God's Word | our words | meaning, communication, & technology | following Jesus, the Word made flesh
I've moved to a new blogging platform (goodbye Radio Userland, hello WordPress).
But if you read through an RSS aggregator (this is really important, so pay attention):
If you read directly from the website, everything will work as before at my preferred URL, http://www.semanticbible.com/blogos/. The new site includes several syndication buttons that make it easy to add Blogos to your Bloglines, MyYahoo!, or other readers.
If you have any problems with this, please send me (sean) an email at semanticbible daht com. I don't want to lose any readers in the transition (there aren't that many to start with!).
In a comment on my recent thoughts on semantic search, Matt asks a reasonable question: "Wouldn't Louw-Nida help?" Since i've recently gotten a copy of Logos 3 Scholar's Library: Silver (i'll have a lot more to say about that later, but here's the preview: it's a fantastic resource), i tried it out. For this particular question, the answer appears to be no.

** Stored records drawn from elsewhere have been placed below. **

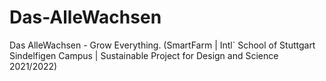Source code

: # Das-AlleWachsen
Das AlleWachsen - Grow Everything. (SmartFarm | Intl` School of Stuttgart Sindelfigen Campus | Sustainable Project for Design and Science 2021/2022)
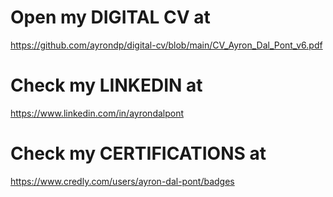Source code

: # Open my DIGITAL CV at
  https://github.com/ayrondp/digital-cv/blob/main/CV_Ayron_Dal_Pont_v6.pdf

# Check my LINKEDIN at
  https://www.linkedin.com/in/ayrondalpont

# Check my CERTIFICATIONS at
  https://www.credly.com/users/ayron-dal-pont/badges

Humility is under 88/G, Moral and Ethical Qualities and Related Behavior/Humility (note this is a conceptual label for the passage: the word humility doesn't actually occur). Related words here would include:
This isn't too surprising: Louw-Nida is a lexical resource, but the fundamental issue here (and the point of my post) is that there are lots of significant semantic concepts above the level of words. That's exactly what makes notions like "topic" slippery in practice.
xpound.org is a new Web 2.0 site that provides passage search, blogging, and social connections, but with an interesting new twist of Bible tagging, along the lines of del.icio.us. (I'm not sure if it's pronounced with equal stress like "slashdot", or "ex-POUND", like the verb) The basic idea of tagging is that, rather than a top-down, authoritative organization and labeling of knowledge, people can simply attach whatever labels make sense to them, in a bottom-up, unstructured (and, some would say, chaotic) fashion. The natural advantage of this kind of folksonomic tagging is that, at internet scale, it can overcome a lot of the messiness, while highly structured knowledge management approaches don't always scale. As with other tagging sites, there's no guarantee that what somebody tags as, say, africa, will have meaning to anybody else. But it means something to the person who tagged it, and thus becomes a highly personalized way to organize information.
I think using this approach for Scripture makes some sense, and i've blogged about it previously. But i also have some questions. With del.icio.us, the item being tagged is clearly defined: it's a URL. But what's the natural unit for tagging Scripture? Verses are one answer, but they often don't have enough context. Books are generally too large, and chapter divisions don't necessarily line up with the content you'd want to tag. Of course, you can tag arbitrary passages: but here's where the comparison to del.icio.us breaks down. With del.icio.us, others who use the same tags as me can point me to sites i didn't know about. But where the passages aren't necessarily bounded the same, aggregation doesn't work quite the same way.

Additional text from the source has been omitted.